(Dataset entries)

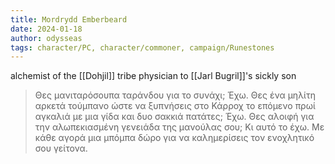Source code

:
 ```yaml
---
title: Mordrydd Emberbeard
date: 2024-01-18
author: odysseas
tags: character/PC, character/commoner, campaign/Runestones
---
```


alchemist of the [[Dohjil]] tribe
physician to [[Jarl Bugril]]'s sickly son

> Θες μανιταρόσουπα ταράνδου για το συνάχι; Έχω. Θες ένα μηλίτη αρκετά τούμπανο ώστε να ξυπνήσεις στο Κάρροχ το επόμενο πρωί αγκαλιά με μια γίδα και δυο σακκιά πατάτες; Έχω. Θες αλοιφή για την αλωπεκιασμένη γενειάδα της μανούλας σου; Κι αυτό το έχω.
> Με κάθε αγορά μια μπόμπα δώρο για να καλημερίσεις τον ενοχλητικό σου γείτονα.
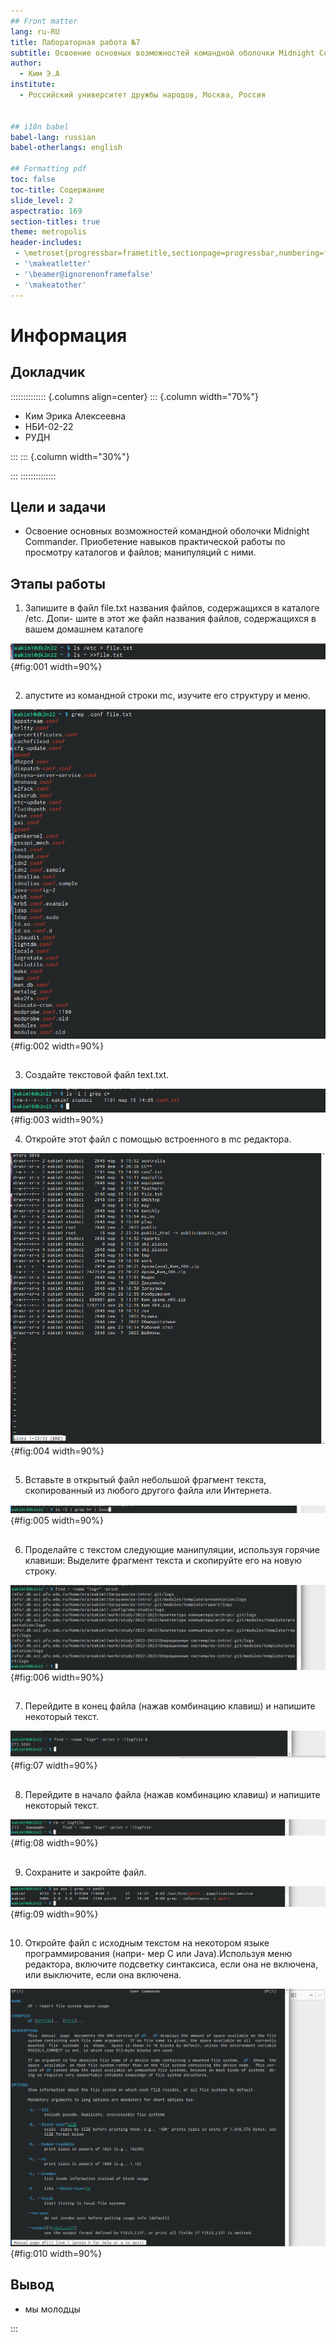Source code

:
```yaml
---
## Front matter
lang: ru-RU
title: Лабораторная работа №7
subtitle: Освоение основных возможностей командной оболочки Midnight Commander. Приобетение навыков практической работы по просмотру каталогов и файлов; манипуляций с ними.
author:
  - Ким Э.А
institute:
  - Российский университет дружбы народов, Москва, Россия


## i18n babel
babel-lang: russian
babel-otherlangs: english

## Formatting pdf
toc: false
toc-title: Содержание
slide_level: 2
aspectratio: 169
section-titles: true
theme: metropolis
header-includes:
 - \metroset{progressbar=frametitle,sectionpage=progressbar,numbering=fraction}
 - '\makeatletter'
 - '\beamer@ignorenonframefalse'
 - '\makeatother'
---
```


# Информация

## Докладчик

:::::::::::::: {.columns align=center}
::: {.column width="70%"}

  * Ким Эрика Алексеевна 
  * НБИ-02-22
  * РУДН 


:::
::: {.column width="30%"}



:::
::::::::::::::


## Цели и задачи

- Освоение основных возможностей командной оболочки Midnight Commander. Приобетение навыков практической работы по просмотру каталогов и файлов; манипуляций с ними.

## Этапы работы

1. Запишите в файл file.txt названия файлов, содержащихся в каталоге /etc. Допи-
шите в этот же файл названия файлов, содержащихся в вашем домашнем каталоге

![...](image/1.png){#fig:001 width=90%}

##

2. апустите из командной строки mc, изучите его структуру и меню.
 
![...](image/2.png){#fig:002 width=90%}

##

3. Создайте текстовой файл text.txt.
 
![...](image/3.png){#fig:003 width=90%}

4. Откройте этот файл с помощью встроенного в mc редактора.
  
![...](image/4.png){#fig:004 width=90%} 

##

5. Вставьте в открытый файл небольшой фрагмент текста, скопированный из любого
другого файла или Интернета.

![...](image/5.png){#fig:005 width=90%}

##

6.  Проделайте с текстом следующие манипуляции, используя горячие клавиши:
Выделите фрагмент текста и скопируйте его на новую строку.
  
![...](image/6.png){#fig:006 width=90%}

##

7. Перейдите в конец файла (нажав комбинацию клавиш) и напишите некоторый
текст.

![...](image/7.png){#fig:07 width=90%}

##

8. Перейдите в начало файла (нажав комбинацию клавиш) и напишите некоторый
текст.

![...](image/8.png){#fig:08 width=90%}

##

9. Сохраните и закройте файл.

![...](image/9.png){#fig:09 width=90%} 

##

10.  Откройте файл с исходным текстом на некотором языке программирования (напри-
мер C или Java).Используя меню редактора, включите подсветку синтаксиса, если она не включена,
или выключите, если она включена.

![...](image/10.png){#fig:010 width=90%}



  
## Вывод 

- мы молодцы 

:::
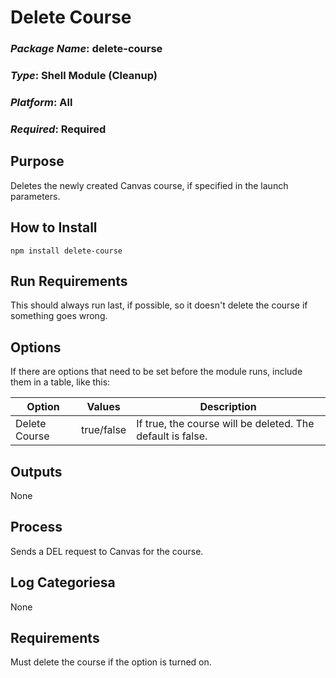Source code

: # Delete Course
### *Package Name*: delete-course
### *Type*: Shell Module (Cleanup)
### *Platform*: All
### *Required*: Required

## Purpose

Deletes the newly created Canvas course, if specified in the launch parameters.

## How to Install

```
npm install delete-course
```

## Run Requirements

This should always run last, if possible, so it doesn't delete the course if something goes wrong.

## Options

If there are options that need to be set before the module runs, include them in a table, like this:

| Option | Values | Description |
|--------|--------|-------------|
|Delete Course| true/false | If true, the course will be deleted. The default is false.|

## Outputs

None

## Process

Sends a DEL request to Canvas for the course.

## Log Categoriesa

None

## Requirements

Must delete the course if the option is turned on.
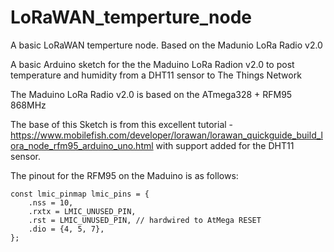 # LoRaWAN_temperture_node
A basic LoRaWAN temperture node. Based on the Madunio LoRa Radio v2.0

A basic Arduino sketch for the the Maduino LoRa Radion v2.0 to post temperature and humidity from a DHT11 sensor to The Things Network

The Maduino LoRa Radio v2.0 is based on the ATmega328 + RFM95 868MHz

The base of this Sketch is from this excellent tutorial - https://www.mobilefish.com/developer/lorawan/lorawan_quickguide_build_lora_node_rfm95_arduino_uno.html with support added for the DHT11 sensor.

The pinout for the RFM95 on the Maduino is as follows:

```
const lmic_pinmap lmic_pins = {
    .nss = 10,
    .rxtx = LMIC_UNUSED_PIN,
    .rst = LMIC_UNUSED_PIN, // hardwired to AtMega RESET
    .dio = {4, 5, 7},
};
```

*Work to complete:* Every line above that carries the string "нажав" should be copied.

*Exercise solution:*
7. Перейдите в конец файла (нажав комбинацию клавиш) и напишите некоторый
8. Перейдите в начало файла (нажав комбинацию клавиш) и напишите некоторый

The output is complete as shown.